[Record excerpts — start]

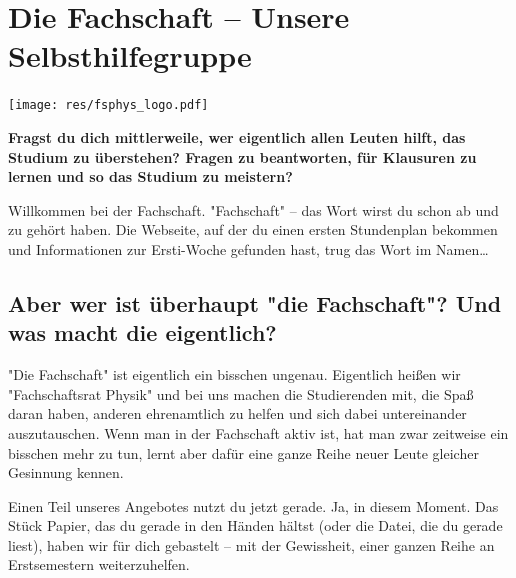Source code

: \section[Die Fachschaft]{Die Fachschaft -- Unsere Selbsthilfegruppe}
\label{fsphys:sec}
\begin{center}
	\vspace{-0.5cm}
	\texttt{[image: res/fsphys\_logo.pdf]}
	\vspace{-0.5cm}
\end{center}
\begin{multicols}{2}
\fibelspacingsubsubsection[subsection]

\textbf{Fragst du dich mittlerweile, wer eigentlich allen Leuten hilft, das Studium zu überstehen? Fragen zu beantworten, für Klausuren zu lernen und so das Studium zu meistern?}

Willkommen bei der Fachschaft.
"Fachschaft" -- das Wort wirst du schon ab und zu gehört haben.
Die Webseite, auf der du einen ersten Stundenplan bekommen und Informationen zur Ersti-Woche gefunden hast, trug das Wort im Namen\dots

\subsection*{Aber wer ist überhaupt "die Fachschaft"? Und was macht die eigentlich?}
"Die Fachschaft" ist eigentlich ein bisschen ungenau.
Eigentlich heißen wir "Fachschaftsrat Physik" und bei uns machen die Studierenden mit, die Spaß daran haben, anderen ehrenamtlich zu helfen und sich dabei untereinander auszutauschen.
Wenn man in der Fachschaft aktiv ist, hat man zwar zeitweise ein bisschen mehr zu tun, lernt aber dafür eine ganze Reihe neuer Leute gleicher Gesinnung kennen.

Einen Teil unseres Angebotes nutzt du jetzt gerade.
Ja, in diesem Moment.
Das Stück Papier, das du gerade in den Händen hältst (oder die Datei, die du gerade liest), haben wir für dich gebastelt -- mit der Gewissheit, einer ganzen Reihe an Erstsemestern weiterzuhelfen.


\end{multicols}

[Record excerpts — finish]

◆ **Task details**:
Print each record exactly as it stands, skipping the pictures.

◆ **Output below**:
Source code

: \section[Die Fachschaft]{Die Fachschaft -- Unsere Selbsthilfegruppe}
\label{fsphys:sec}
\begin{center}
	\vspace{-0.5cm}
	\texttt{[image: res/fsphys\_logo.pdf]}
	\vspace{-0.5cm}
\end{center}
\begin{multicols}{2}
\fibelspacingsubsubsection[subsection]

\textbf{Fragst du dich mittlerweile, wer eigentlich allen Leuten hilft, das Studium zu überstehen? Fragen zu beantworten, für Klausuren zu lernen und so das Studium zu meistern?}

Willkommen bei der Fachschaft.
"Fachschaft" -- das Wort wirst du schon ab und zu gehört haben.
Die Webseite, auf der du einen ersten Stundenplan bekommen und Informationen zur Ersti-Woche gefunden hast, trug das Wort im Namen\dots

\subsection*{Aber wer ist überhaupt "die Fachschaft"? Und was macht die eigentlich?}
"Die Fachschaft" ist eigentlich ein bisschen ungenau.
Eigentlich heißen wir "Fachschaftsrat Physik" und bei uns machen die Studierenden mit, die Spaß daran haben, anderen ehrenamtlich zu helfen und sich dabei untereinander auszutauschen.
Wenn man in der Fachschaft aktiv ist, hat man zwar zeitweise ein bisschen mehr zu tun, lernt aber dafür eine ganze Reihe neuer Leute gleicher Gesinnung kennen.

Einen Teil unseres Angebotes nutzt du jetzt gerade.
Ja, in diesem Moment.
Das Stück Papier, das du gerade in den Händen hältst (oder die Datei, die du gerade liest), haben wir für dich gebastelt -- mit der Gewissheit, einer ganzen Reihe an Erstsemestern weiterzuhelfen.


\end{multicols}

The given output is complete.